TASK ITEM: Look through the material below and copy every line containing the word "CarroRobo".

- - -

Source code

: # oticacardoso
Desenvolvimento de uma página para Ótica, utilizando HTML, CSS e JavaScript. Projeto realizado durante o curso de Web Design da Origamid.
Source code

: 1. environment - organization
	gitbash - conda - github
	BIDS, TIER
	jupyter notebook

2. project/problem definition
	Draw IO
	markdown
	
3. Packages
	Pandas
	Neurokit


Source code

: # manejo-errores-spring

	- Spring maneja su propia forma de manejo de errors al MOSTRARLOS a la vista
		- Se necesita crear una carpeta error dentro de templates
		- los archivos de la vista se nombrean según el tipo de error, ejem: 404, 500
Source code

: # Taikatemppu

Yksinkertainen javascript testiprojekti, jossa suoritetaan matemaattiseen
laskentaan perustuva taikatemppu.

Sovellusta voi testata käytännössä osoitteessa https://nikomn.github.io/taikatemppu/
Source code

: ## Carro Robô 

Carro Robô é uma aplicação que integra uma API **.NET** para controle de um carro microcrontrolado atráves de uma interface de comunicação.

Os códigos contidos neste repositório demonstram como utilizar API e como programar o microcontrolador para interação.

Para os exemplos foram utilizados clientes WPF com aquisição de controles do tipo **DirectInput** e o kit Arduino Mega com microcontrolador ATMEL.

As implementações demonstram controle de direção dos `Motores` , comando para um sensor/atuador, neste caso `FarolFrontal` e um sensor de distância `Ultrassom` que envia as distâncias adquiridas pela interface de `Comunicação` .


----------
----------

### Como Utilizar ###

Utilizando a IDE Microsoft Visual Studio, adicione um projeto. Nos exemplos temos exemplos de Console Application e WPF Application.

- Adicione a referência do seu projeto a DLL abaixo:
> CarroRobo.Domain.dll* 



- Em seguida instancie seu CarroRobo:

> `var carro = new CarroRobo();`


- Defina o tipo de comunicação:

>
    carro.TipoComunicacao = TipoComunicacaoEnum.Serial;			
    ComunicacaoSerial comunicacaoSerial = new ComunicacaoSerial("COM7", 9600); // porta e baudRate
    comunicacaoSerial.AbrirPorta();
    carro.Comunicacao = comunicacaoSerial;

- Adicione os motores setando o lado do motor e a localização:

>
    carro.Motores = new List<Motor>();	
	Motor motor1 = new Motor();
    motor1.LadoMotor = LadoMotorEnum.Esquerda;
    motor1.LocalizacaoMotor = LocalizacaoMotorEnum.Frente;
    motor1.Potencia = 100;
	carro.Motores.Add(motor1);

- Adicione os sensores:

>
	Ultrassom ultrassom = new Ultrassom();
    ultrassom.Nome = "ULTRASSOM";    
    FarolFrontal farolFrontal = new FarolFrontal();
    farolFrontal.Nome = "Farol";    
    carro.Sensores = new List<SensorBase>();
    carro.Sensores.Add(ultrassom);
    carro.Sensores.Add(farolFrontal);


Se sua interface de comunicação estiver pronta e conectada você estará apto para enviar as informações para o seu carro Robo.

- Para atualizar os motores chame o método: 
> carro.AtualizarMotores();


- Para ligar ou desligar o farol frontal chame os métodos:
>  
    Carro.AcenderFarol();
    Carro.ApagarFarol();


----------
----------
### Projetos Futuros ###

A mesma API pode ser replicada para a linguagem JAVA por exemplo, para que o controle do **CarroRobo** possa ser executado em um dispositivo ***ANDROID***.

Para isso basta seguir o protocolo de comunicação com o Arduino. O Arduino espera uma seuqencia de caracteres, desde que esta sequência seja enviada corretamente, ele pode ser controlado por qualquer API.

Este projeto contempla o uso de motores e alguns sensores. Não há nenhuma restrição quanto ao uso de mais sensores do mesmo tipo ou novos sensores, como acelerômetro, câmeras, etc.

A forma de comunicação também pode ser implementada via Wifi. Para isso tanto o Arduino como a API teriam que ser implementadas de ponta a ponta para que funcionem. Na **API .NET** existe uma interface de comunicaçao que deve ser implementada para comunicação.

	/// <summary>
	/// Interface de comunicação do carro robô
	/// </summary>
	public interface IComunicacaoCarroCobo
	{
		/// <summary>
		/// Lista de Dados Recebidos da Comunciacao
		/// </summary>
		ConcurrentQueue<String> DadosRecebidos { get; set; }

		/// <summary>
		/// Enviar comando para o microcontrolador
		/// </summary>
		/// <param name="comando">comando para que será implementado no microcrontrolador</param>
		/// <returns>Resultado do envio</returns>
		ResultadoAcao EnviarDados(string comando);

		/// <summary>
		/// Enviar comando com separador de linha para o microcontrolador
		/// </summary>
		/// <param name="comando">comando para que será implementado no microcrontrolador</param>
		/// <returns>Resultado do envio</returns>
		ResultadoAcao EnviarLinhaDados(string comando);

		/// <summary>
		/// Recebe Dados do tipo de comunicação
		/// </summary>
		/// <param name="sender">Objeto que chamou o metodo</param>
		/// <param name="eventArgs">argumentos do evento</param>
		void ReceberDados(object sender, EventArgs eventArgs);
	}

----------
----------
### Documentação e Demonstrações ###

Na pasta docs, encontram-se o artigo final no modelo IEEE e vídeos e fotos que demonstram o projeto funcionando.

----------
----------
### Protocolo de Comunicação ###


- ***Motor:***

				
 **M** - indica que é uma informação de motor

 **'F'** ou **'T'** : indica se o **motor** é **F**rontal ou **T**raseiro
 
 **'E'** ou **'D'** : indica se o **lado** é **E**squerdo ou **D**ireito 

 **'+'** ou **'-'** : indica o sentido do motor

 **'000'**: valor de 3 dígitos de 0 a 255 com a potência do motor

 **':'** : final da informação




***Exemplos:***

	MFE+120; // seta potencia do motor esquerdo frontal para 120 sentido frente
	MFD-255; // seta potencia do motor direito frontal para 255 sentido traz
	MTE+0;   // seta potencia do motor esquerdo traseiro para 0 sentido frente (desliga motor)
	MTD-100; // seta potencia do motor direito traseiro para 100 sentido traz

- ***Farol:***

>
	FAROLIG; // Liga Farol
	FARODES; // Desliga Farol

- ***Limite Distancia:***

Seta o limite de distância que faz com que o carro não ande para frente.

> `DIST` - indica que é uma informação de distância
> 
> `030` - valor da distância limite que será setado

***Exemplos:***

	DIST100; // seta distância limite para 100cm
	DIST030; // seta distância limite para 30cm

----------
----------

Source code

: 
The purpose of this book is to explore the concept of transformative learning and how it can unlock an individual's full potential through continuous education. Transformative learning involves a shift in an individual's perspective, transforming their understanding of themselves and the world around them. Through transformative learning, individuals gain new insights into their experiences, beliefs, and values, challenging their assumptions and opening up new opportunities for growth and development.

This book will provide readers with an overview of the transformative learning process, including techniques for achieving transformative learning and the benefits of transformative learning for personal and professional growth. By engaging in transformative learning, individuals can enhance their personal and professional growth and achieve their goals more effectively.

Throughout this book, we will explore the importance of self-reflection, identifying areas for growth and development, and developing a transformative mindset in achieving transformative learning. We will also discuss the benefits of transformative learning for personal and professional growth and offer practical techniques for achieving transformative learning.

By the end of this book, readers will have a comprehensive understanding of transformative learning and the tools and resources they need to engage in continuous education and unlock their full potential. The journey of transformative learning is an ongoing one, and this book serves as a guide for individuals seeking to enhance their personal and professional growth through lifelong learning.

- - -

ANSWER TO THIS EXERCISE:
> CarroRobo.Domain.dll* 
- Em seguida instancie seu CarroRobo:
> `var carro = new CarroRobo();`
A mesma API pode ser replicada para a linguagem JAVA por exemplo, para que o controle do **CarroRobo** possa ser executado em um dispositivo ***ANDROID***.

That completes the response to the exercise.